LOCAL GOVERNMENT AND ADMINISTRATION SELECT COMMITTEE

LOCAL GOVERNMENT AND ADMINISTRATION SELECT COMMITTEE
25 September 2002
STATE INFORMATION TECHNOLOGY AGENCY BILL: DELIBERATIONS; MANAGEMENT OF
SUSPENSIONS; COMPLIANCE WITH BATHO PELE; VERIFICATION OF MANAGEMENT
QUALIFICATIONS: BRIEFING BY PUBLIC SERVICE COMMISSION


Chairperson: Mr BJ Mkhalipi (ANC)

Documents handed out:

Documents available here shortly; email [email protected] for copy
State Information Technology Agency Amendment Bill
Presentation by Department on SITA Amendment Bill
PCS report on the management of suspensions in the public service as from 1 July
1999 until 31 July 2001
Survey of Compliance with Batho Pele Policy
Verification of Qualification of Senior Managers in the Public Service


SUMMARYThe Committee finalised discussions on the proposed amendments to the SITA Amendment Bill. Committee members agreed to the proposed amendments except for objections by the NNP to Clause 15, which enables the Minister to make regulations on IT procurement after consultation will all Ministers and MECs.

The Committee was also briefed on various research conducted by the Public Service Commission. The presentation showed that there has been no substantial compliance with the Batho Pele policy. The public service is also failing in handling suspensions. The presentation also showed that managers are well qualified in their line-functions but there is a need for management specific training. The Commission found the potential for further training to be high given the sound educational basis possessed by senior managers. It was also found that if current skills were enhanced there would be strong management potential for transforming the public service. The Commission is of the view that training needs to flexible and cater for the high work demands of senior managers.
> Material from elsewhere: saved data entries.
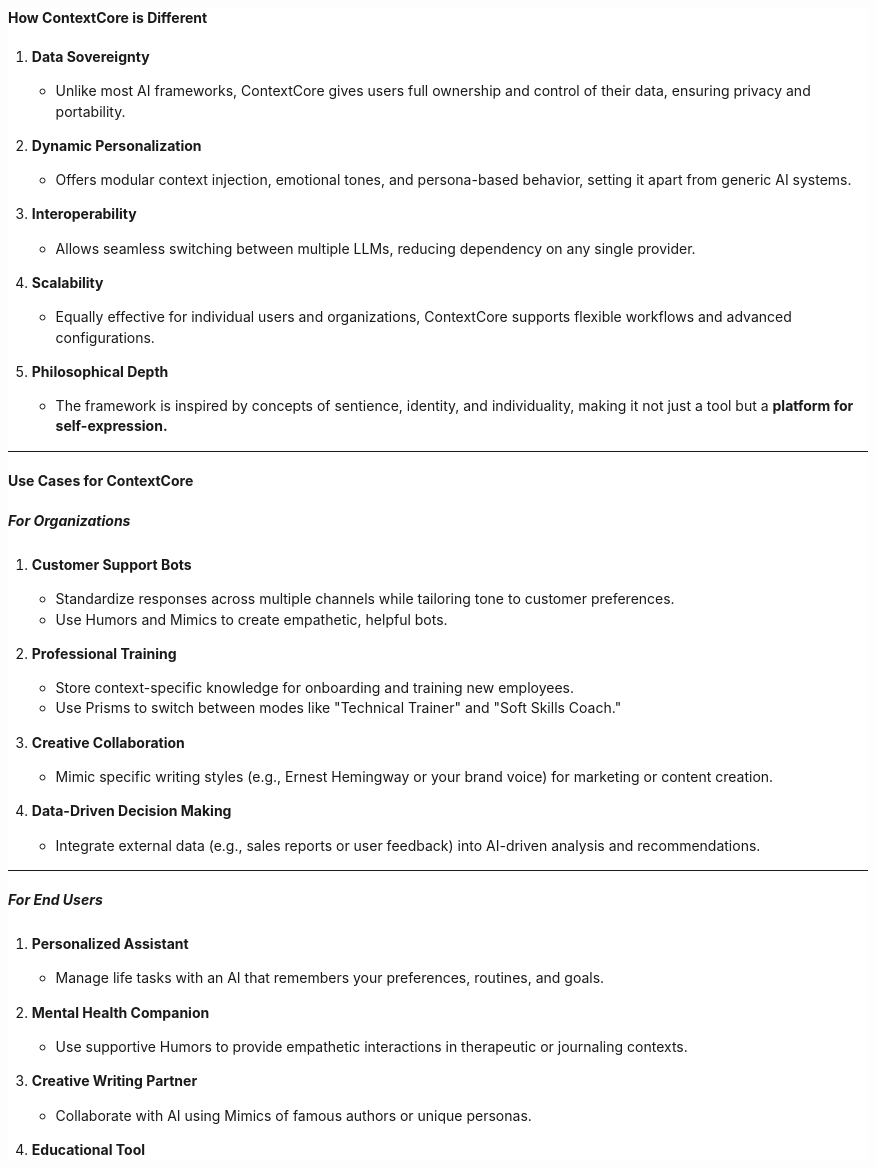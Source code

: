 #### **How ContextCore is Different**

1. **Data Sovereignty**
    
    - Unlike most AI frameworks, ContextCore gives users full ownership and control of their data, ensuring privacy and portability.
2. **Dynamic Personalization**
    
    - Offers modular context injection, emotional tones, and persona-based behavior, setting it apart from generic AI systems.
3. **Interoperability**
    
    - Allows seamless switching between multiple LLMs, reducing dependency on any single provider.
4. **Scalability**
    
    - Equally effective for individual users and organizations, ContextCore supports flexible workflows and advanced configurations.
5. **Philosophical Depth**
    
    - The framework is inspired by concepts of sentience, identity, and individuality, making it not just a tool but a **platform for self-expression.**

---

#### **Use Cases for ContextCore**

##### **For Organizations**

1. **Customer Support Bots**
    
    - Standardize responses across multiple channels while tailoring tone to customer preferences.
    - Use Humors and Mimics to create empathetic, helpful bots.
2. **Professional Training**
    
    - Store context-specific knowledge for onboarding and training new employees.
    - Use Prisms to switch between modes like "Technical Trainer" and "Soft Skills Coach."
3. **Creative Collaboration**
    
    - Mimic specific writing styles (e.g., Ernest Hemingway or your brand voice) for marketing or content creation.
4. **Data-Driven Decision Making**
    
    - Integrate external data (e.g., sales reports or user feedback) into AI-driven analysis and recommendations.

---

##### **For End Users**

1. **Personalized Assistant**
    
    - Manage life tasks with an AI that remembers your preferences, routines, and goals.
2. **Mental Health Companion**
    
    - Use supportive Humors to provide empathetic interactions in therapeutic or journaling contexts.
3. **Creative Writing Partner**
    
    - Collaborate with AI using Mimics of famous authors or unique personas.
4. **Educational Tool**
The report also suggested that, due to the socio-political context South Africa may have produced highly qualified managers at the expense of other, inappropriately trained, officials.

MINUTES
Mr Steinberg: Department of Public Service and Administration, continued to lead the Committee through the proposed amendments to the State Information Technology Agency Amendment Bill, picking up at Clause six.

Clause 6
The clause deals with the constitution of the board of the Agency. It is proposed that the number of directors should be increased to a maximum of fourteen. It is also proposed that the limitation to the number of executive directors be replaced by the requirement that the majority of directors must be non-executive. Currently, the board can have only three executive directors. It is believed that by increasing the number of non-executive directors the Agency would be able to recruit experts in, among others, financial management and IT networks. It is also proposed that the Minister should also be able to appoint an alternate member for every non-executive member. The majority of non0executive members would form the quorum at all meetings.

Clause 8
Clause 8 deals with the transfer of staff. It is proposed that SITA must offer employment to IT practitioners of Departments associated with compulsory/optional services when Departments use SITA services for that service.

Clause 9
Clause 9 deals with the rates for services and auditing. The proposed amendment allows the Minister for Public Service and Administration to determine rates for SITA services after consultation with all Ministers and MECs and with the approval of the Minister of Finance. Such rates should be market related. In terms of this amendment the board is allowed to appoint its own auditor. Currently the Auditor General audits the statements of the Agency.

Clause 10
Clause 10 concerns the issue of the Agency's share capital. The current Section 18 stipulates that the state must be issued with fully paid up shares in exchange of assets transferred to SITA valued on a method acceptable to the state. This requires the valuation of assets and then agreement on the value and number of shares to be issued. This section requires transfer of all assets but in reality assets are transferred from time to time. In other words there has never been a once off transfer of IT assets of all Departments. This in turn makes the valuation of assets and the necessary agreement on the value and number of shares difficult. The proposed amendments do not require transfer of all IT assets but only assets related to amongst other things, networks and other IT assets, depending on whether one is dealing with the provision of a compulsory or optional service. It is also proposed that the Agency should have a share capital of R1 represented by one share with a nominal value of R1. Such share capital has no link with the value of assets transferred to the Agency. The state remains the sole shareholder.

Clause 12
Clause 12 deals with the transfer of assets to SITA. This clause proposes that when compulsory services are used all assets must be transferred from the department to the Agency. Property includes intellectual property rights. When optional services are used only those assets that both parties agreed to should be transferred. The Bill proposes that the transfer be accompanied by the assignment of all rights and obligations attached thereto. Furthermore there would be no transfer and stamp payable as a result of such transfers.

Clause 13
Clause 13 deals with business and service level agreements. Departments must conclude business and service level agreements with the SITA to regulate compulsory and optional services. Compulsory terms would be prescribed by regulation. Mr Steinberg indicated that issues like termination of agreements would be dealt with in the regulations. The proposed amendment also provides for a transitional phasing out of existing agreements. Such agreements should be phased out within 36 months. The period runs from the day the amendments come into effect until the lapse of the stated 36 months.

Clause 16
Clause 16 empowers the Minister to make regulations on IT procurement after consultation with all Ministers and MECs and subject to the Minister of Finance's approval. The Clause also empowers the minister to lay down compulsory terms of business agreements. The minister is also empowered to make regulations on procedures to resolve disputes between departments and SITA.

Discussion
Mr K Mokoena (ANC) asked the presenter to clarify whether if Section 7 will be completely new.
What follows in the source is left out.